Nathifa Ammouri's nightmares are filled with the sound of Israeli bulldozers roaring towards her West Bank olive groves.

The 81-year-old woman said Israeli soldiers and settlers had uprooted about 200 olive trees from her 750 dunums (150 acres) of fields, the family's main source of income, since a Palestinian uprising against Israeli occupation erupted in September last year.

"I became allergic to the bulldozers' noise," said Ammouri. "They roar like monsters and break my heart."

Israel has uprooted thousands of Palestinian-owned trees since the uprising flared. The army says it clears the fields to deny gunmen cover from which to shoot at Israelis.

Ammouri and her husband, Mahmoud, start the day before sunrise, leaning on one another to care for their groves of olive, almond and fig trees near the Jewish settlement of Eli.

Ammouri, who has a strong and intimate bond with the olive trees, said she and Mahmoud's fields predate Israel's creation in 1948.

"I swear to God that I comb the tree as I used to comb the hair of my son. I feed her so it will feed me. I prune her branches tenderly as if I am giving her a shower," Ammouri said.

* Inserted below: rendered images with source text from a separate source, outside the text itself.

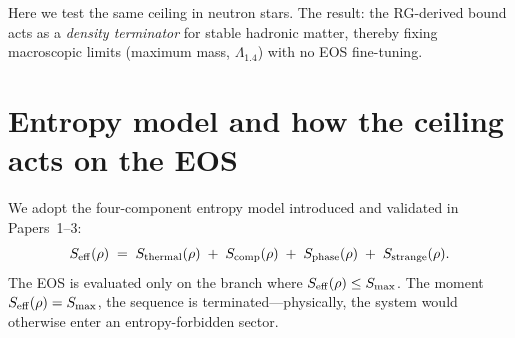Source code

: \documentclass[11pt]{article}
\begin{document}
Here we test the same ceiling in neutron stars. The result: the RG-derived bound acts as a \emph{density terminator} for stable hadronic matter, thereby fixing macroscopic limits (maximum mass, $\Lambda_{1.4}$) with no EOS fine-tuning.

\section{Entropy model and how the ceiling acts on the EOS}
\label{sec:entropy-model}
We adopt the four-component entropy model introduced and validated in Papers~1--3:
\begin{equation}
S_{\rm eff}(\rho) \;=\; S_{\rm thermal}(\rho)\;+\;S_{\rm comp}(\rho)\;+\;S_{\rm phase}(\rho)\;+\;S_{\rm strange}(\rho).
\end{equation}
The EOS is evaluated only on the branch where $S_{\rm eff}(\rho)\le S_{\max}$. The moment $S_{\rm eff}(\rho)=S_{\max}$, the sequence is terminated---physically, the system would otherwise enter an entropy-forbidden sector.
\end{document}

Groves near the Israeli colony have not been harvested because settlers chase them with dogs and sometimes shoot in the air, Ammouri said. "We go to the fields carrying our coffins," she said, leaning on a cane in her uprooted olive tree grove.

Ammouri said the Jewish settlers had also burned wheat fields and olive groves near the colonies, which are illegal under international law. "My heart was burning when I saw crops set on fire," Ammouri said, dozens of sawed and burned olive trees behind her.

Palestinians demand that all Jewish colonies – built on Arab land Israel occupied in the 1967 Middle East war and which Palestinians want for a future state – be dismantled.

Palestinians have viewed Jewish settlers as legitimate targets in their uprising, killing nearly 40 since the violence flared. Jewish settlers have killed at least nine Palestinians in almost a year of bloodshed.

Ammouri's village, which straddles a main road connecting the West Bank cities of Ramallah and Nablus, is surrounded by heavily guarded Jewish settlements.